— Supplied data —
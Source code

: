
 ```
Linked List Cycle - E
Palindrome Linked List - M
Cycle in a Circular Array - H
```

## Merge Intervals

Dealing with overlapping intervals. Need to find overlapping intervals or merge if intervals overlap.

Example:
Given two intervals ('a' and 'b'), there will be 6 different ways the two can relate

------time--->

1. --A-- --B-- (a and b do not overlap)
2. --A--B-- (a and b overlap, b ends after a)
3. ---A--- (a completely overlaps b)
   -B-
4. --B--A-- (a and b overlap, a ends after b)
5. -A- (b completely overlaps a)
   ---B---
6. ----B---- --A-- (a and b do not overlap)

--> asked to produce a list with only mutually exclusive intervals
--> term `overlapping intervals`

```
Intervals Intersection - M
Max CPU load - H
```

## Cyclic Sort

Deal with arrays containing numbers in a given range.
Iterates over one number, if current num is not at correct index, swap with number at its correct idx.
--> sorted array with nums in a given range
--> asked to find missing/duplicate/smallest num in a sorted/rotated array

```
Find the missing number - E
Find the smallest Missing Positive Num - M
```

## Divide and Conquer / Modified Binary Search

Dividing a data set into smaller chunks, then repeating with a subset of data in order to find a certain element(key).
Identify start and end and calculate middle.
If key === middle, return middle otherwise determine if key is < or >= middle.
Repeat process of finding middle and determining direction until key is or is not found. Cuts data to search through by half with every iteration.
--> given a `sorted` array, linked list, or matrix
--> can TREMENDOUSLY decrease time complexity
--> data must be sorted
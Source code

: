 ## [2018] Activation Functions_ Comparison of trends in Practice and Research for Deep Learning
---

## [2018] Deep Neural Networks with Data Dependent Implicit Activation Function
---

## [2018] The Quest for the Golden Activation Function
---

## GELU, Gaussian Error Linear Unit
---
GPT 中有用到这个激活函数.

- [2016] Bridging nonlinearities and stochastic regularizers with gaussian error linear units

— What this task involves —
Send back each record exactly, and include them all.

— Result for this exercise —
Source code

:
 ```
Linked List Cycle - E
Palindrome Linked List - M
Cycle in a Circular Array - H
```

## Merge Intervals

Dealing with overlapping intervals. Need to find overlapping intervals or merge if intervals overlap.

Example:
Given two intervals ('a' and 'b'), there will be 6 different ways the two can relate

------time--->

1. --A-- --B-- (a and b do not overlap)
2. --A--B-- (a and b overlap, b ends after a)
3. ---A--- (a completely overlaps b)
   -B-
4. --B--A-- (a and b overlap, a ends after b)
5. -A- (b completely overlaps a)
   ---B---
6. ----B---- --A-- (a and b do not overlap)

--> asked to produce a list with only mutually exclusive intervals
--> term `overlapping intervals`

```
Intervals Intersection - M
Max CPU load - H
```

## Cyclic Sort

Deal with arrays containing numbers in a given range.
Iterates over one number, if current num is not at correct index, swap with number at its correct idx.
--> sorted array with nums in a given range
--> asked to find missing/duplicate/smallest num in a sorted/rotated array

```
Find the missing number - E
Find the smallest Missing Positive Num - M
```

## Divide and Conquer / Modified Binary Search

Dividing a data set into smaller chunks, then repeating with a subset of data in order to find a certain element(key).
Identify start and end and calculate middle.
If key === middle, return middle otherwise determine if key is < or >= middle.
Repeat process of finding middle and determining direction until key is or is not found. Cuts data to search through by half with every iteration.
--> given a `sorted` array, linked list, or matrix
--> can TREMENDOUSLY decrease time complexity
--> data must be sorted
Source code

: ## [2018] Activation Functions_ Comparison of trends in Practice and Research for Deep Learning
---

## [2018] Deep Neural Networks with Data Dependent Implicit Activation Function
---

## [2018] The Quest for the Golden Activation Function
---

## GELU, Gaussian Error Linear Unit
---
GPT 中有用到这个激活函数.

- [2016] Bridging nonlinearities and stochastic regularizers with gaussian error linear units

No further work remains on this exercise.